To understand fission track dating, you must first understand what fission tracks are. Fission tracks are linear structures formed in rock crystals. They form due to the spontaneous radioactive decay of U-238(Uranium) into two Pd-119(Palladium) daughter atoms. These structures are extremely small to be noticed by the naked human eye and have a size range of 10^(-6) meters or 0.000001 m.
These structures can, therefore, be noticed under a compound microscope. The dating method involves studying the ‘damage’ done by these spontaneously decaying U-238 atoms. The tracks are first made visible using preferential leaching. The number of pre-existing fission tracks is then counted.
Second, the content of uranium present is found out by using irradiating the sample with neutrons. The irradiation causes spontaneous fission of U-235 atoms. The number of newly formed fission tracks are counted again. These induced tracks are then compared in a ratio. U-235: U-238 is a commonly known ratio and is assumed to be constant in nature.
The ratio of spontaneous to induced tracks is proportional to the age of the sample.
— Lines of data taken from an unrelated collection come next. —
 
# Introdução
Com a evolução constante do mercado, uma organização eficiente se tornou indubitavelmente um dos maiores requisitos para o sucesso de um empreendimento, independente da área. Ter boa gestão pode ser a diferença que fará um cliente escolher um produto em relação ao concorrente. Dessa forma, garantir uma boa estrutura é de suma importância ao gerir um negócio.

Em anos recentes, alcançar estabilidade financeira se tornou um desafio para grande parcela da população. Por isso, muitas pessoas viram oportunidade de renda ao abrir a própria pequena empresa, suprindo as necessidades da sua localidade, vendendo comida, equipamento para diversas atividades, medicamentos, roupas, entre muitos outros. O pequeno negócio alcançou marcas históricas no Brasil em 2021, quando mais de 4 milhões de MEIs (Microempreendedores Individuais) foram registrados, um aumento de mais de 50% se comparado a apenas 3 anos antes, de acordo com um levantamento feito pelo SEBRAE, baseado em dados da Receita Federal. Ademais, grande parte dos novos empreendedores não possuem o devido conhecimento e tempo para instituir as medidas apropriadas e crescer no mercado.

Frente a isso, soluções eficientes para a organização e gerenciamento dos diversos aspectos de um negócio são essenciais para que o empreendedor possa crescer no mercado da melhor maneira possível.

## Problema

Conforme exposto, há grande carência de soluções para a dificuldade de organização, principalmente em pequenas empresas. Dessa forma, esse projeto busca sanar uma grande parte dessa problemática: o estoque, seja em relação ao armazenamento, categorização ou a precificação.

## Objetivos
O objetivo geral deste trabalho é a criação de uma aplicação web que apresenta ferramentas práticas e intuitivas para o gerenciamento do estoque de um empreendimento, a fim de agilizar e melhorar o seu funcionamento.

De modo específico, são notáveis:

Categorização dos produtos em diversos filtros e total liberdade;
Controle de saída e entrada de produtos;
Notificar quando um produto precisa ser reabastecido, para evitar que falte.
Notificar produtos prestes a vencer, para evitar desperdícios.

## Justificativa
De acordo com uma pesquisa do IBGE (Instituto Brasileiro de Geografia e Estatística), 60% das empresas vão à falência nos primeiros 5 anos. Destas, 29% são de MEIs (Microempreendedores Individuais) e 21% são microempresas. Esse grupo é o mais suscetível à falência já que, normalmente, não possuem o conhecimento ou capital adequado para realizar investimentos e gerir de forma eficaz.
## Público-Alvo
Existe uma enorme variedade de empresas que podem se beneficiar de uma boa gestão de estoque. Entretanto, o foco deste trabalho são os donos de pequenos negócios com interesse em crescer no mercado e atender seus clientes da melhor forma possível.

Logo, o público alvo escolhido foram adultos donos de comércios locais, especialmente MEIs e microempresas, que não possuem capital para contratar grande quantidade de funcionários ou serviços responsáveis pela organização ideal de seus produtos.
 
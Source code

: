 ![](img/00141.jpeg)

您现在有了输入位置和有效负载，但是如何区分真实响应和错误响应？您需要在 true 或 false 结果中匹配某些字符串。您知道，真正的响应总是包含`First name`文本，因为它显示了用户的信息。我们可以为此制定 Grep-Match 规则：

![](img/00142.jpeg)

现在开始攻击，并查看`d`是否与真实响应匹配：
Fission track dating method is an outdated method for finding out the age of rock crystals because of its major drawbacks. The tracks that are studied are damaged by annealing and not all materials necessarily have a significant amount of Uranium impurities. The only materials whose age is studied with this method are zircon and glass due to abnormally high uranium content in their natural samples.
One advantage of the fission track dating method is the fact that fairly low amounts of sample are needed and they tend to have low contamination issues while being studied.